Volt, Ampere and Ohm in real life

Question

Long story short, i am a what some would call a visual thinker; i think in photos and videos. If i can't visualize it, i'm having a very hard time understanding it. For that reason, i've never understood electricity, but i really want to, so i thought i'd give it a shot here.

I recently wanted to 'understand electricity' as in the terms and what they represent; Volt is potential difference, Ampere is current (as in the number of electrons passing a crosssection of a wire in a second) and Ohm is resistance. But today i realized that i don't know anything about the consequences of changing any of the values.

What happens if i increase or decrease the voltage or the current provided to a.. DC motor? LED? laptop? toaster? TV?

What happens if i try to charge a laptop through a thunderbolt port, instead of the designated charger port? What happens if i try to charge it with more/less Watts than what it should get?

I can of course calculate the numbers using ohm's law, but there's not much 'real life' about that. So, what would happen to the devices? would they heat up? explode? stop working? would the toaster toast.... less? Could a laptop battery take damage from more/less watts?

Sorry if these questions are stupid, but it would really help me understand what to think of when working, playing or experimenting with electricity.

Answer 1

In advanced electronics such for smart phones you often have internal switches that shut off the power when too low voltages are supplied.

So the scenarios are easier to grasp by considering simpler electric systems. Such as a toaster, as you mention.

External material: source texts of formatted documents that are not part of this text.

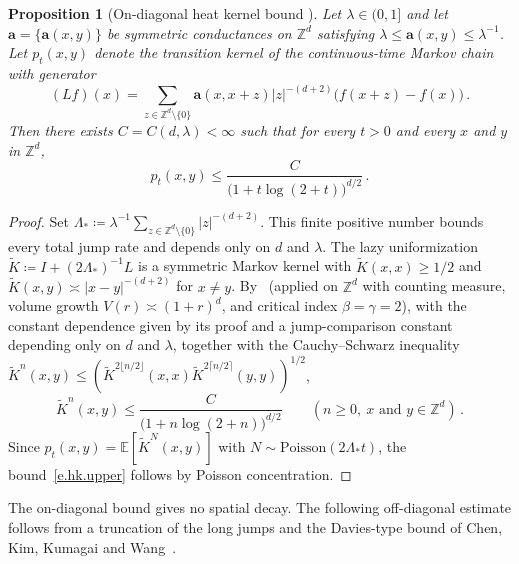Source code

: \documentclass[11pt]{amsart}
\theoremstyle{plain}
\newtheorem{proposition}[theorem]{Proposition}
\theoremstyle{definition}
\theoremstyle{remark}
\newcommand{\E}{\mathbb{E}}
\newcommand{\Zd}{\mathbb{Z}^d}
\renewcommand{\a}{\mathbf{a}}
\begin{document}
	\begin{proposition}[On-diagonal heat kernel bound {\cite[Theorem~1.1]{MuruganSaloffCoste2015}}]
		\label{p.heatkernel}
		Let $\lambda \in (0,1]$ and let $\a = \{\a(x,y)\}$ be symmetric conductances on $\Zd$ satisfying $\lambda \le \a(x,y) \le \lambda^{-1}$.
		Let $p_t(x,y)$ denote the transition kernel of the continuous-time Markov chain with generator
		\[
		(Lf)(x) = \sum_{z \in \Zd \setminus \{0\}} \a(x, x{+}z) |z|^{-(d+2)} \bigl(f(x{+}z) - f(x)\bigr)\,.
		\]
		Then there exists $C = C(d,\lambda) < \infty$ such that for every $t > 0$ and every $x$ and $y$ in $\Zd$,
		\begin{equation}
			\label{e.hk.upper}
			p_t(x,y) \le \frac{C}{\bigl(1 + t \log(2{+}t)\bigr)^{d/2}}\,.
		\end{equation}
	\end{proposition}
	
	\begin{proof}
		Set $\Lambda_* \coloneqq \lambda^{-1}\sum_{z \in \Zd \setminus \{0\}}|z|^{-(d+2)}$. This finite positive number bounds every total jump rate and depends only on $d$ and $\lambda$.
		The lazy uniformization $\widetilde K \coloneqq I + (2\Lambda_*)^{-1}L$ is a symmetric Markov kernel with $\widetilde K(x,x) \ge 1/2$ and $\widetilde K(x,y) \asymp |x-y|^{-(d+2)}$ for $x \ne y$.
		By~\cite[Theorem~1.1]{MuruganSaloffCoste2015} (applied on $\Zd$ with counting measure, volume growth $V(r) \asymp (1+r)^d$, and critical index $\beta = \gamma = 2$), with the constant dependence given by its proof and a jump-comparison constant depending only on $d$ and $\lambda$, together with the Cauchy--Schwarz inequality $\widetilde K^n(x,y) \le (\widetilde K^{2\lfloor n/2\rfloor}(x,x)\widetilde K^{2\lceil n/2\rceil}(y,y))^{1/2}$,
		\[
		\widetilde K^n(x,y) \le \frac{C}{\bigl(1 + n\log(2{+}n)\bigr)^{d/2}} \qquad (n \ge 0,\ x \text{ and } y \in \Zd)\,.
		\]
		Since $p_t(x,y) = \E[\widetilde K^N(x,y)]$ with $N \sim \mathrm{Poisson}(2\Lambda_* t)$, the bound~\eqref{e.hk.upper} follows by Poisson concentration.
	\end{proof}
	
	The on-diagonal bound gives no spatial decay.
	The following off-diagonal estimate follows from a truncation of the long jumps and the Davies-type bound of Chen, Kim, Kumagai and Wang~\cite{ChenKimKumagaiWang2021}.
	
\end{document}
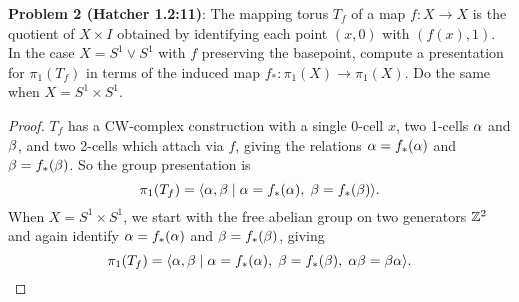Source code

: \documentclass{amsart}
\begin{document}
\newpage
\textbf{Problem 2 (Hatcher 1.2:11)}: The mapping torus $T_f$ of a map $f:X\to X$ is the quotient of $X\times I$ obtained by identifying each point $(x,0)$ with $(f(x),1)$. In the case $X=S^1\vee S^1$ with $f$ preserving the basepoint, compute a presentation for $\pi_1(T_f)$ in terms of the induced map $f_*:\pi_1(X)\to\pi_1(X)$. Do the same when $X=S^1\times S^1$.
\begin{proof}
	$T_f$ has a CW-complex construction with a single 0-cell $x$, two 1-cells $\alpha$ and $\beta$, and two 2-cells which attach via $f$, giving the relations $\alpha = f_*(\alpha)$ and $\beta=f_*(\beta)$. So the group presentation is 
	$$
	\pi_1(T_f) = \langle\alpha,\beta \; | \; \alpha = f_*(\alpha),\; \beta = f_*(\beta)\rangle.
	$$
	When $X=S^1\times S^1$, we start with the free abelian group on two generators $\mathbb{Z}^2$ and again identify $\alpha=f_*(\alpha)$ and $\beta=f_*(\beta)$, giving
	$$
	\pi_1(T_f) = \langle\alpha,\beta \; | \; \alpha = f_*(\alpha), \; \beta = f_*(\beta), \; \alpha\beta=\beta\alpha \rangle.
	$$
\end{proof}
\end{document}
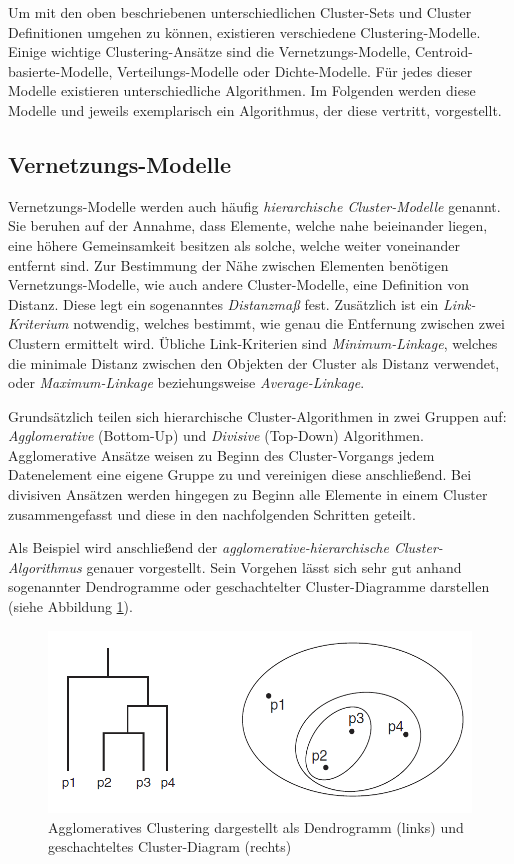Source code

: Um mit den oben beschriebenen unterschiedlichen Cluster-Sets und Cluster Definitionen umgehen zu können,
existieren verschiedene Clustering-Modelle.
Einige wichtige Clustering-Ansätze sind die Vernetzungs-Modelle, Centroid-basierte-Modelle, Verteilungs-Modelle
oder Dichte-Modelle. Für jedes dieser Modelle existieren unterschiedliche Algorithmen. Im Folgenden werden
diese Modelle und jeweils exemplarisch ein Algorithmus, der diese vertritt, vorgestellt.

\subsection{Vernetzungs-Modelle}
\label{sec:grund_vernetzungs_clustering}

Vernetzungs-Modelle werden auch häufig \textit{hierarchische Cluster-Modelle} genannt. Sie beruhen auf
der Annahme, dass Elemente, welche nahe beieinander liegen, eine höhere Gemeinsamkeit besitzen als solche,
welche weiter voneinander entfernt sind. Zur Bestimmung der Nähe zwischen Elementen benötigen Vernetzungs-Modelle,
wie auch andere Cluster-Modelle, eine
Definition von Distanz. Diese legt ein sogenanntes \textit{Distanzmaß} fest. Zusätzlich ist ein \textit{Link-Kriterium} notwendig,
welches bestimmt, wie genau die Entfernung zwischen zwei Clustern ermittelt wird. Übliche Link-Kriterien
sind \textit{Minimum-Linkage}, welches die minimale Distanz zwischen den Objekten der Cluster als Distanz verwendet,
oder \textit{Maximum-Linkage} beziehungsweise \textit{Average-Linkage}. \cite[]{Jain1999, GeorgeSeif2018}


Grundsätzlich teilen sich hierarchische Cluster-Algorithmen in zwei Gruppen auf:
\textit{Agglomerative} (Bottom-Up) und \textit{Divisive} (Top-Down) Algorithmen.
Agglomerative Ansätze weisen zu Beginn des Cluster-Vorgangs jedem Datenelement eine eigene Gruppe zu und vereinigen
diese anschließend.
Bei divisiven Ansätzen werden hingegen zu Beginn alle Elemente in einem Cluster zusammengefasst und
diese in den nachfolgenden Schritten geteilt.

Als Beispiel wird anschließend der \textit{agglomerative-hierarchische Cluster-Algorithmus} genauer vorgestellt.
Sein Vorgehen lässt sich sehr gut anhand sogenannter Dendrogramme oder geschachtelter Cluster-Diagramme darstellen
(siehe Abbildung \ref{fig:grund_agglo_clustering}).

\begin{figure}[H]
    \centering
    \includegraphics[width=0.7\linewidth]{resources/img/grundlagen/agglo_clustering}
    \caption{Agglomeratives Clustering dargestellt als Dendrogramm (links) und geschachteltes Cluster-Diagram (rechts)}
    \label{fig:grund_agglo_clustering}
\end{figure}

A toaster in essense contains a long resisting conductor called a heat element made of a durable material that can withstand high temperatures. As you allow current to flow through this heat element, it heats up due to its internal resistance - this can be calculated in its simplest form via the power formula:

$$P=RI^2.$$

Now, think of voltage as an "electronic" pressure on the charges. As was it water pressure in a hose. Your electric wall plug (or battery or similar source) supplies this "pressure" which causes charges to flow (current). If the voltage suddenly reduces by, say, half, then the "pressure" is halved and the current will reduce. It might follow Ohm's law fairly well, where the heat element resistance $R$ is constant:

$$V=RI.$$

This now smaller current still runs through the heat element of the toaster. But with less current the power is greatly reduced (note above that the power is proportional to the square of the current) and might not be high enough for the necessary temperature increase of the material. Thus the toaster might work electrically but not practically, since it might not be able to toast a piece of bread now.

On the other hand, increasing the voltage may be disastrous. That would correspond to a higher current. With no relay switch to block to higher current, the power produced in the heat element will increase as well (again notice its square relationship with current). This might heat up the material to above what it can sustain and it will melt or simply start a fire.

Answer 2

Don't read too much into Ohm's Law. It's a common material property, but not a general law of physics. Consider a typical USB power supply/charger. The one I have here says 5.0V 2A. Those are its output limits. As long as the load is drawing less than 2A, the charger's output is 5V. If the load's ability to accept current at 5V exceeds 2A, the charger's output is 2A (and the voltage drops). This is not at all what Ohm's Law predicts.

The input side is even more interesting. The charger says it accepts 100-240V in. Imagine it's delivering 5V at 1A, 5W. If the input voltage is 100V, only 0.05A is needed for 5W, so that's what it draws from the mains (actually a little more: it isn't perfectly efficient). But if the input voltage is 200V, only 0.025A is needed, so that's what it draws. Ohm's Law actually works here, but with a negative resistance.

The best way to learn the practical realities behind the abstractions is to make things. There are lots of educational electronics kits around. Try things. Some will work, some won't, some will make smoke. Stick with low power until you learn to avoid smoke (but nobody is perfect here).